Gestalt Isomorphism and the Primacy of the Subjective Perceptual Experience

Steven Lehar

slehar@cns.bu.edu

Open peer review commentary response to Pessoa et al. 1999 published in Behavioral & Brain Sciences

Abstract

The Gestalt principle of isomorphism reveals the primacy of subjective experience as a valid source of evidence for the information encoded neurophysiologically. This theory invalidates the abstractionist view that the neuro physiological representation can be of lower dimensionality than the percept to which it gives rise.

Commentary

I see no difference between the original Gestalt formulation of isomorphism, and what Pessoa et al. call "analytic isomorphism" except for the secondary issue that in the former, the "bridge locus" need not imply a physical location anchored to the neural substrate, but can refer to dynamic patterns of energy in that substrate, as in Köhler's Field Theory. The authors are mistaken when they claim that Köhler's concept of isomorphism did not extend to sensory qualities such as color. Köhler clears up this confusion ( Köhler 1947 p. 60) by explaining that by similarity of "structural properties" he means that "physiological events must be variable in just as many directions or `dimensions' as the [perceived] colors are," and he specifically cites Müller's axiom.
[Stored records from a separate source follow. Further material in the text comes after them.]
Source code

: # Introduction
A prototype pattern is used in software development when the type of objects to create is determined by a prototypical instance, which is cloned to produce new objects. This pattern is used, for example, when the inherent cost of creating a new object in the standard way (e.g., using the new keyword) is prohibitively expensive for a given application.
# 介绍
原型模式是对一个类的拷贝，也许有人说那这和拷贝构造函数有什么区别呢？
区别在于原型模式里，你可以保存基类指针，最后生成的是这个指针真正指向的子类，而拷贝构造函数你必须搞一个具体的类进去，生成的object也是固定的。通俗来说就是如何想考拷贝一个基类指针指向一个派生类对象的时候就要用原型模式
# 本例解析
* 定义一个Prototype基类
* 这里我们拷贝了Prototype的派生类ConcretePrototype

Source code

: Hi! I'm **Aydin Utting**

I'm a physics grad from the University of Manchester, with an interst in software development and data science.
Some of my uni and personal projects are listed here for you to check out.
The key insight of Gestalt theory is that when we view the world around us, what we see is not the world itself, but in fact it is primarily a percept, that is, an internal data structure active within the brain, and only in secondary fashion is this data structure also similar in certain respects to external objects and surfaces, just as an image on a television screen is first and foremost a pattern of glowing phosphor dots, and only in secondary fashion is it representative of a remote scene. Based on this insight, it is valid to examine the properties of the world we see before us, not as a scientist observing the physical world, but as a perceptual scientist observing a rich and complex internal representation.
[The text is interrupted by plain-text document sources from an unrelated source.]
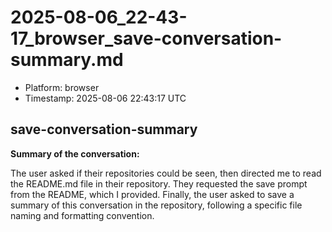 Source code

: # 2025-08-06_22-43-17_browser_save-conversation-summary.md

- Platform: browser
- Timestamp: 2025-08-06 22:43:17 UTC

## save-conversation-summary

**Summary of the conversation:**

The user asked if their repositories could be seen, then directed me to read the README.md file in their repository. They requested the save prompt from the README, which I provided. Finally, the user asked to save a summary of this conversation in the repository, following a specific file naming and formatting convention. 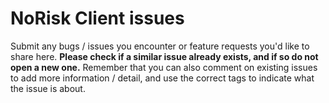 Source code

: # NoRisk Client issues

Submit any bugs / issues you encounter or feature requests you'd like to share
here.
**Please check if a similar issue already exists, and if so do not open a new
one.**
Remember that you can also comment on existing issues to add more information / detail,
and use the correct tags to indicate what the issue is about.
We cannot yet say with certainty exactly how information is encoded in the brain; neither can we say with certainty what the neural correlate of any perceptual experience might be. What we can say with certainty however, according to isomorphism, is that when we see a filled-in percept, whether real or illusory, that the information apparent in that subjective experience is exactly representative of the information coded in the mechanism of the brain. Hence, whenever we find, as in the many manifestations of filling-in, a disparity between what we perceive and our notions of neural representation, we cannot argue, as Dennett (1992) suggests, that what we perceive is somehow more explicit than the representation on which it is based, instead we must revise our notions of neurophysiological representation to account for the properties of the subjective experience as observed.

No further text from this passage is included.